Sunday, February 4, 2018

Sunday/Berkeley

“The Men from Praga”, first published in the TLS in 2001, won the TLS / Blackwells Poetry Competition that year and went on to be the title poem of Anne Berkeley’s collection, which appeared in 2009. Of this volume, the poet Matthew Francis wrote that her “poems manage to seem unnervingly direct while coming at you from the most unexpected angles”. Indeed, the clipped quality of her sentences and her frequent use of caesuras in the poem this week lend it a matter-of-fact immediacy, as if the speaker were writing a postcard to send to a friend. Yet the descriptions we might typically expect from someone’s travels abroad are missing, and the speaker seems unable to trust what she herself sees: her “camera’s jammed”, she mistakes ice on the Vistula for “scum that snags on reeds”, and she cannot at first make out what the men “on camp stools” are hauling from “the tricky gleam” of the river. Because she does not know the Polish for “tram ticket”, the speaker tells us “I have to walk”, and in the hard consonant sounds that dominate the poem “jab”, “brush”, “flings” and “grit” appear in the first three lines alone we can almost hear her heavy footsteps on the frozen tarmac.
In the final stanza, however, the speaker surrenders (“it’s all beyond me”), and stops searching for a sense of comfort in this distant country. She accepts her foreignness, knowing that she will never be as “at home” on this holiday as she would have liked. (tls)

The Men from Praga
Because my Polish doesn’t run to “tram ticket”,
I have to walk.
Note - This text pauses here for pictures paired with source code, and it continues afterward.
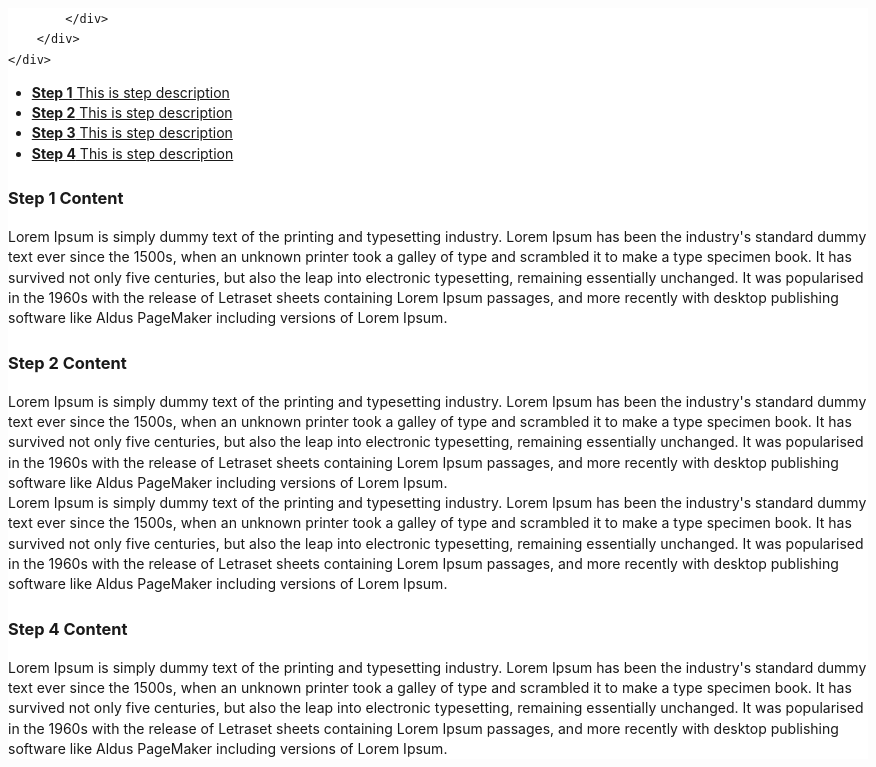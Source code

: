             </div>
        </div>
    </div>

<div id="smartwizard4">
        <ul class="nav">
            <li class="nav-item">
              <a class="nav-link" href="#step-1d">
                <strong>Step 1</strong> This is step description
              </a>
            </li>
            <li class="nav-item">
              <a class="nav-link" href="#step-2d">
                <strong>Step 2</strong> This is step description
              </a>
            </li>
            <li class="nav-item">
              <a class="nav-link" href="#step-3d">
                <strong>Step 3</strong> This is step description
              </a>
            </li>
            <li class="nav-item">
              <a class="nav-link" href="#step-4d">
                <strong>Step 4</strong> This is step description
              </a>
            </li>
        </ul>
        <div class="tab-content">
            <div id="step-1d" class="tab-pane" role="tabpanel" aria-labelledby="step-1d">
                <h3>Step 1 Content</h3>
                Lorem Ipsum is simply dummy text of the printing and typesetting industry. Lorem Ipsum has been the industry's standard dummy text ever since the 1500s, when an unknown printer took a galley of type and scrambled it to make a type specimen book. It has survived not only five centuries, but also the leap into electronic typesetting, remaining essentially unchanged. It was popularised in the 1960s with the release of Letraset sheets containing Lorem Ipsum passages, and more recently with desktop publishing software like Aldus PageMaker including versions of Lorem Ipsum.
            </div>
            <div id="step-2d" class="tab-pane" role="tabpanel" aria-labelledby="step-2d">
                <h3>Step 2 Content</h3>
                <div>Lorem Ipsum is simply dummy text of the printing and typesetting industry. Lorem Ipsum has been the industry's standard dummy text ever since the 1500s, when an unknown printer took a galley of type and scrambled it to make a type specimen book. It has survived not only five centuries, but also the leap into electronic typesetting, remaining essentially unchanged. It was popularised in the 1960s with the release of Letraset sheets containing Lorem Ipsum passages, and more recently with desktop publishing software like Aldus PageMaker including versions of Lorem Ipsum. </div>
            </div>
            <div id="step-3d" class="tab-pane" role="tabpanel" aria-labelledby="step-3d">
                Lorem Ipsum is simply dummy text of the printing and typesetting industry. Lorem Ipsum has been the industry's standard dummy text ever since the 1500s, when an unknown printer took a galley of type and scrambled it to make a type specimen book. It has survived not only five centuries, but also the leap into electronic typesetting, remaining essentially unchanged. It was popularised in the 1960s with the release of Letraset sheets containing Lorem Ipsum passages, and more recently with desktop publishing software like Aldus PageMaker including versions of Lorem Ipsum.
            </div>
            <div id="step-4d" class="tab-pane" role="tabpanel" aria-labelledby="step-4d">
                <h3>Step 4 Content</h3>
                Lorem Ipsum is simply dummy text of the printing and typesetting industry. Lorem Ipsum has been the industry's standard dummy text ever since the 1500s, when an unknown printer took a galley of type and scrambled it to make a type specimen book. It has survived not only five centuries, but also the leap into electronic typesetting, remaining essentially unchanged. It was popularised in the 1960s with the release of Letraset sheets containing Lorem Ipsum passages, and more recently with desktop publishing software like Aldus PageMaker including versions of Lorem Ipsum.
And my camera’s jammed.
I jab it with my gloves. Brush at orange grit
the wind flings off the tarmac. It’s miles.
And anyway, the light’s gone.

Over the bridge, across the Vistula, is Praga
the Bear-Pit, the badlands, the concrete tower blocks.
The sky weighs down on the river, beats it flat,
squeezing out the scum that snags on reeds.
I imagine heavy industries upstream.

But it isn’t scum. Ice. Its visible edge. Because,
down on the river, far from shore:
two men crouch on camp-stools, hauling
something in from the tricky gleam, doing
delicate, intricate things with their bare hands.

I watch them. They’re quite at home
out there in the channel. Smoking, fixing bait.
The wind flicks Polish at me. It’s all beyond me
their Sunday morning ease, their ice,
the fluent fish at large below their feet.